MS36. FUTURE FAMILIES: BACKGROUND CONTAMINATION AND HUMAN REPRODUCTIVE HEALTH. Swan, Shanna1, 1 University of Rochester, Rochester, NY The Study for Future Families is a multi-center pregnancy cohort study designed to examine geographic variation in reproductive parameters in fertile couples and their offspring. Study participants provided a variety of biological samples including pre- and postnatal urine and serum (from mothers); serum, urine and semen samples (fathers) and urines in early infancy (babies). To date we have measured monoester metabolites of current-use pesticides in urine from a sample of fathers and monoester metabolites of phthalates in urine samples from mothers (pre and post-natal) and infants. In the most agricultural of our study centers centers (Columbia, MO), metabolite levels were significantly associated with poor semen quality for the herbicides alachlor and atrazine, and for the insecticide diazinon (2-isopropoxy-4-methyl-pyrimidinol, or IMPY) (P-values = 0.0007, 0.012, and 0.0004, for alachlor, atrazine and IMPY, respectively).
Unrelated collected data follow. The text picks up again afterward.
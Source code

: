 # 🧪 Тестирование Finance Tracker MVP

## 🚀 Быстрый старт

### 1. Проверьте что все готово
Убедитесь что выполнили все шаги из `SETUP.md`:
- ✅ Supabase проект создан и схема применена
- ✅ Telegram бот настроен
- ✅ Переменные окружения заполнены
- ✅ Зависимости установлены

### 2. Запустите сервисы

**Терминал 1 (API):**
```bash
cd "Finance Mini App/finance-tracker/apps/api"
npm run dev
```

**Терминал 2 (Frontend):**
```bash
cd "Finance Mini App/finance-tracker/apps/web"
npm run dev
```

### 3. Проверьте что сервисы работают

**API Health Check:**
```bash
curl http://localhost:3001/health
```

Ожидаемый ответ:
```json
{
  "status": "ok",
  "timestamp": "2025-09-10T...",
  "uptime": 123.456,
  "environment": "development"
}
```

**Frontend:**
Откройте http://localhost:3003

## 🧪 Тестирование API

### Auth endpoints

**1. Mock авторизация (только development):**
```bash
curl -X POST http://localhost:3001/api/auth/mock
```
In addition, urinary concentrations of four phthalate metabolites [monoethyl phthalate (MEP), mono-n-butyl phthalate (MBP), monobenzyl phthalate (MBzP), and mono-isobutyl phthalate (MiBP)] in prenatal samples were inversely related to anogenital distance (AGD), a sensitive marker of anti-androgen activity [p-values ranged from 0.012 (MEP) to 0.055 (MBzP)]. Three of the monoesters associated with AGD are the same ones shown to shorten AGD in rodent pups exposed prenatally and the magnitude of the decreases in AGD in human and rodents are comparable. The alterative sources of exposure will be compared based on questionnaire data on product use and correlations between pesticide and phthalate metabolites in biological samples. We will discuss the public health impact of these findings in light of data from a national sample (NHANES) showing that the a substantial fraction of the population of the United States is exposed to these xenobiotics at levels we have shown to be significantly associated with adverse reproductive parameters.